Exercise prompt :: A word-for-word retyping of the listing below is required, with the pictures dropped.

Task inputs ::

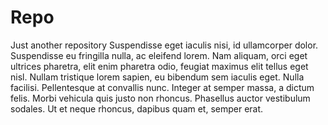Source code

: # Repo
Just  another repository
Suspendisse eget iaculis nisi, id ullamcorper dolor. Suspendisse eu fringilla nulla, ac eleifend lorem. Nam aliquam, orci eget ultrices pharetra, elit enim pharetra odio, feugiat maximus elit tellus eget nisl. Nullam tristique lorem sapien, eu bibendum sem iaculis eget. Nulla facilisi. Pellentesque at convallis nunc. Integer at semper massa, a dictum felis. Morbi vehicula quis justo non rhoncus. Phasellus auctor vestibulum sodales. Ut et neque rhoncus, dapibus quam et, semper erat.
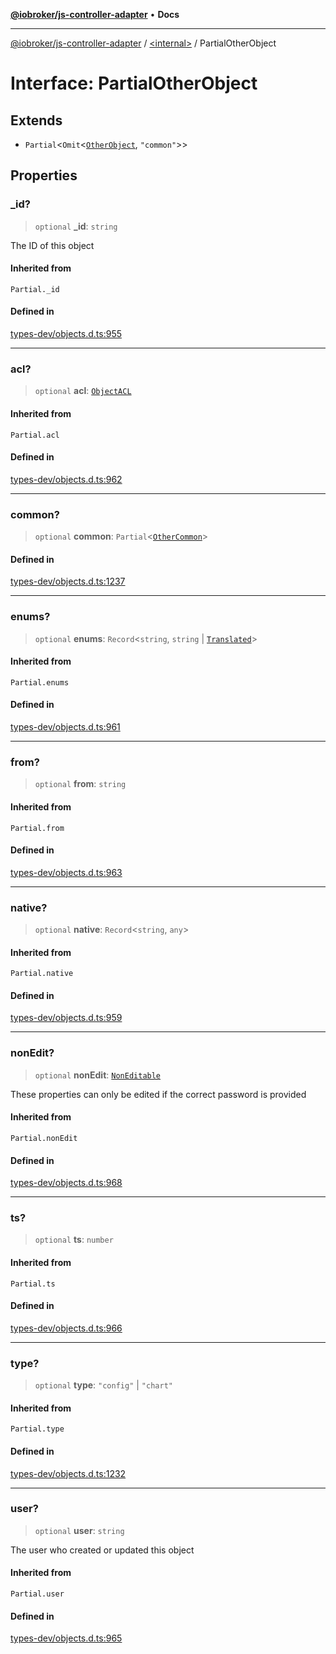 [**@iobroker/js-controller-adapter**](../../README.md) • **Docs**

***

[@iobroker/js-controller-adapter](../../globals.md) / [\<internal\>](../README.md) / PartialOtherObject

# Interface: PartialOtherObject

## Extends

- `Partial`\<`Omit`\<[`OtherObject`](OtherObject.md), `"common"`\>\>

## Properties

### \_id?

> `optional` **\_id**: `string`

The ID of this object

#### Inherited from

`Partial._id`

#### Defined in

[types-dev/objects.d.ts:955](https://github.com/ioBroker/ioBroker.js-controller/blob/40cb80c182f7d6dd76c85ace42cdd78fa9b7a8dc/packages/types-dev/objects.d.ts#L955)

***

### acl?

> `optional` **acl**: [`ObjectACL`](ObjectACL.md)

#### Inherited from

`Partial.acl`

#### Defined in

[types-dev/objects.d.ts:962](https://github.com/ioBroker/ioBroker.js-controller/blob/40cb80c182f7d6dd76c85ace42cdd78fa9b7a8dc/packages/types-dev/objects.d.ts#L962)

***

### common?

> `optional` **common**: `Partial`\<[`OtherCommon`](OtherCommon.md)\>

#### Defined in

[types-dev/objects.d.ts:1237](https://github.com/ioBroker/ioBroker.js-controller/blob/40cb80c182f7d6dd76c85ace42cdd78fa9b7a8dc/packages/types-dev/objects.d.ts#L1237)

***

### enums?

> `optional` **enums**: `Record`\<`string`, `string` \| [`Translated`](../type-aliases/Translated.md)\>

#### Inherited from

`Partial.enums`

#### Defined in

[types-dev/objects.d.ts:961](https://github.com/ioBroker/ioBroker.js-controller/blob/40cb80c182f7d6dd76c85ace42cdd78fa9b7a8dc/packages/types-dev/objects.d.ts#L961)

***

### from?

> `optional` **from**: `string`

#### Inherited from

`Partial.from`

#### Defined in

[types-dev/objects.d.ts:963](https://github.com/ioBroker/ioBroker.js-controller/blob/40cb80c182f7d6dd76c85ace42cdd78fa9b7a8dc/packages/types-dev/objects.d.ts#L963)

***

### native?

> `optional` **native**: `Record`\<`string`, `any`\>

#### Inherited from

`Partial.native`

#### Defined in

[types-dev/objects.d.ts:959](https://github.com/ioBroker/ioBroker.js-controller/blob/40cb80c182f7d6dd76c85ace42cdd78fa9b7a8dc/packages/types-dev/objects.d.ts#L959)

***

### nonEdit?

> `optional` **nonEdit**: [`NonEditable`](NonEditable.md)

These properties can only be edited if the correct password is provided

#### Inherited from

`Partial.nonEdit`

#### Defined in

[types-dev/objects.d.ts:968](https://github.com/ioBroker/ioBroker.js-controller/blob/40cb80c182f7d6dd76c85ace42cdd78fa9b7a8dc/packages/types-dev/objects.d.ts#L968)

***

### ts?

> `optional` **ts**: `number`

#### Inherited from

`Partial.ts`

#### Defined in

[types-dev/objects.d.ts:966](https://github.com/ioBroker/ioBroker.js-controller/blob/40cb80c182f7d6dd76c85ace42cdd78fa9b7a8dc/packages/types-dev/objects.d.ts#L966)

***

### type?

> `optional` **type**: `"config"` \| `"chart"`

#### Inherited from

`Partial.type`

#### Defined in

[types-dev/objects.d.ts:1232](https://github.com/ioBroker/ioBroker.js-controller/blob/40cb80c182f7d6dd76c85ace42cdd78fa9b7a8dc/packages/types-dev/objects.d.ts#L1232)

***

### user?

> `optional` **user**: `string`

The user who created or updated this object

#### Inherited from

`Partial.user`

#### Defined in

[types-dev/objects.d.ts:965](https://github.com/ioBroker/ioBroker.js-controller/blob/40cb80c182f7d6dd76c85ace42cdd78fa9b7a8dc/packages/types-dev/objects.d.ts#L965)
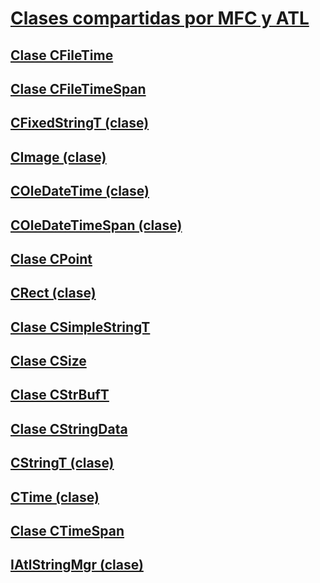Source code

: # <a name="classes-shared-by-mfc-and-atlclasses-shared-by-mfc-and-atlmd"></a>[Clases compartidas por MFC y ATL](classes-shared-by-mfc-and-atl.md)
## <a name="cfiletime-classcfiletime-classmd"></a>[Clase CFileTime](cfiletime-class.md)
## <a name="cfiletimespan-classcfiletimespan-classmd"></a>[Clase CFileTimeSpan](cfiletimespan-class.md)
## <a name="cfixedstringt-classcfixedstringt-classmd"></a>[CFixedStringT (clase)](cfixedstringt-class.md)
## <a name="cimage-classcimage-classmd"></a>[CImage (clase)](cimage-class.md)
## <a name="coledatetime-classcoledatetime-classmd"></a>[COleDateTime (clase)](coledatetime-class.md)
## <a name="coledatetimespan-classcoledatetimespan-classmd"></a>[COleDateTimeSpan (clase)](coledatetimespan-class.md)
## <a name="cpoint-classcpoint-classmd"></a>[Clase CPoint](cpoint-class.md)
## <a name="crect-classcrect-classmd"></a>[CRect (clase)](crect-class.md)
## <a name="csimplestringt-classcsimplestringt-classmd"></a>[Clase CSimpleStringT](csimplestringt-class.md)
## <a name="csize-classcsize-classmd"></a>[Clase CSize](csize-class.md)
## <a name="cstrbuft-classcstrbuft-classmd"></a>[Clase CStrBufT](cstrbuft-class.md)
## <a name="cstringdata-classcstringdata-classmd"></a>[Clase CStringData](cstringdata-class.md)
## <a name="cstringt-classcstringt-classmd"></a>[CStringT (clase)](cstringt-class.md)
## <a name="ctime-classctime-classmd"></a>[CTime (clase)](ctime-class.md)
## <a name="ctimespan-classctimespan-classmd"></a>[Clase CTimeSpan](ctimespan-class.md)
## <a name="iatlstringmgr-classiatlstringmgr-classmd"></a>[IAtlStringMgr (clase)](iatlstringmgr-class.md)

Written response ::
Source code

: # Repo
Just  another repository
Suspendisse eget iaculis nisi, id ullamcorper dolor. Suspendisse eu fringilla nulla, ac eleifend lorem. Nam aliquam, orci eget ultrices pharetra, elit enim pharetra odio, feugiat maximus elit tellus eget nisl. Nullam tristique lorem sapien, eu bibendum sem iaculis eget. Nulla facilisi. Pellentesque at convallis nunc. Integer at semper massa, a dictum felis. Morbi vehicula quis justo non rhoncus. Phasellus auctor vestibulum sodales. Ut et neque rhoncus, dapibus quam et, semper erat.
 [**@iobroker/js-controller-adapter**](../../README.md) • **Docs**

***

[@iobroker/js-controller-adapter](../../globals.md) / [\<internal\>](../README.md) / PartialOtherObject

# Interface: PartialOtherObject

## Extends

- `Partial`\<`Omit`\<[`OtherObject`](OtherObject.md), `"common"`\>\>

## Properties

### \_id?

> `optional` **\_id**: `string`

The ID of this object

#### Inherited from

`Partial._id`

#### Defined in

[types-dev/objects.d.ts:955](https://github.com/ioBroker/ioBroker.js-controller/blob/40cb80c182f7d6dd76c85ace42cdd78fa9b7a8dc/packages/types-dev/objects.d.ts#L955)

***

### acl?

> `optional` **acl**: [`ObjectACL`](ObjectACL.md)

#### Inherited from

`Partial.acl`

#### Defined in

[types-dev/objects.d.ts:962](https://github.com/ioBroker/ioBroker.js-controller/blob/40cb80c182f7d6dd76c85ace42cdd78fa9b7a8dc/packages/types-dev/objects.d.ts#L962)

***

### common?

> `optional` **common**: `Partial`\<[`OtherCommon`](OtherCommon.md)\>

#### Defined in

[types-dev/objects.d.ts:1237](https://github.com/ioBroker/ioBroker.js-controller/blob/40cb80c182f7d6dd76c85ace42cdd78fa9b7a8dc/packages/types-dev/objects.d.ts#L1237)

***

### enums?

> `optional` **enums**: `Record`\<`string`, `string` \| [`Translated`](../type-aliases/Translated.md)\>

#### Inherited from

`Partial.enums`

#### Defined in

[types-dev/objects.d.ts:961](https://github.com/ioBroker/ioBroker.js-controller/blob/40cb80c182f7d6dd76c85ace42cdd78fa9b7a8dc/packages/types-dev/objects.d.ts#L961)

***

### from?

> `optional` **from**: `string`

#### Inherited from

`Partial.from`

#### Defined in

[types-dev/objects.d.ts:963](https://github.com/ioBroker/ioBroker.js-controller/blob/40cb80c182f7d6dd76c85ace42cdd78fa9b7a8dc/packages/types-dev/objects.d.ts#L963)

***

### native?

> `optional` **native**: `Record`\<`string`, `any`\>

#### Inherited from

`Partial.native`

#### Defined in

[types-dev/objects.d.ts:959](https://github.com/ioBroker/ioBroker.js-controller/blob/40cb80c182f7d6dd76c85ace42cdd78fa9b7a8dc/packages/types-dev/objects.d.ts#L959)

***

### nonEdit?

> `optional` **nonEdit**: [`NonEditable`](NonEditable.md)

These properties can only be edited if the correct password is provided

#### Inherited from

`Partial.nonEdit`

#### Defined in

[types-dev/objects.d.ts:968](https://github.com/ioBroker/ioBroker.js-controller/blob/40cb80c182f7d6dd76c85ace42cdd78fa9b7a8dc/packages/types-dev/objects.d.ts#L968)

***

### ts?

> `optional` **ts**: `number`

#### Inherited from

`Partial.ts`

#### Defined in

[types-dev/objects.d.ts:966](https://github.com/ioBroker/ioBroker.js-controller/blob/40cb80c182f7d6dd76c85ace42cdd78fa9b7a8dc/packages/types-dev/objects.d.ts#L966)

***

### type?

> `optional` **type**: `"config"` \| `"chart"`

#### Inherited from

`Partial.type`

#### Defined in

[types-dev/objects.d.ts:1232](https://github.com/ioBroker/ioBroker.js-controller/blob/40cb80c182f7d6dd76c85ace42cdd78fa9b7a8dc/packages/types-dev/objects.d.ts#L1232)

***

### user?

> `optional` **user**: `string`

The user who created or updated this object

#### Inherited from

`Partial.user`

#### Defined in

[types-dev/objects.d.ts:965](https://github.com/ioBroker/ioBroker.js-controller/blob/40cb80c182f7d6dd76c85ace42cdd78fa9b7a8dc/packages/types-dev/objects.d.ts#L965)
Source code

: # <a name="classes-shared-by-mfc-and-atlclasses-shared-by-mfc-and-atlmd"></a>[Clases compartidas por MFC y ATL](classes-shared-by-mfc-and-atl.md)
## <a name="cfiletime-classcfiletime-classmd"></a>[Clase CFileTime](cfiletime-class.md)
## <a name="cfiletimespan-classcfiletimespan-classmd"></a>[Clase CFileTimeSpan](cfiletimespan-class.md)
## <a name="cfixedstringt-classcfixedstringt-classmd"></a>[CFixedStringT (clase)](cfixedstringt-class.md)
## <a name="cimage-classcimage-classmd"></a>[CImage (clase)](cimage-class.md)
## <a name="coledatetime-classcoledatetime-classmd"></a>[COleDateTime (clase)](coledatetime-class.md)
## <a name="coledatetimespan-classcoledatetimespan-classmd"></a>[COleDateTimeSpan (clase)](coledatetimespan-class.md)
## <a name="cpoint-classcpoint-classmd"></a>[Clase CPoint](cpoint-class.md)
## <a name="crect-classcrect-classmd"></a>[CRect (clase)](crect-class.md)
## <a name="csimplestringt-classcsimplestringt-classmd"></a>[Clase CSimpleStringT](csimplestringt-class.md)
## <a name="csize-classcsize-classmd"></a>[Clase CSize](csize-class.md)
## <a name="cstrbuft-classcstrbuft-classmd"></a>[Clase CStrBufT](cstrbuft-class.md)
## <a name="cstringdata-classcstringdata-classmd"></a>[Clase CStringData](cstringdata-class.md)
## <a name="cstringt-classcstringt-classmd"></a>[CStringT (clase)](cstringt-class.md)
## <a name="ctime-classctime-classmd"></a>[CTime (clase)](ctime-class.md)
## <a name="ctimespan-classctimespan-classmd"></a>[Clase CTimeSpan](ctimespan-class.md)
## <a name="iatlstringmgr-classiatlstringmgr-classmd"></a>[IAtlStringMgr (clase)](iatlstringmgr-class.md)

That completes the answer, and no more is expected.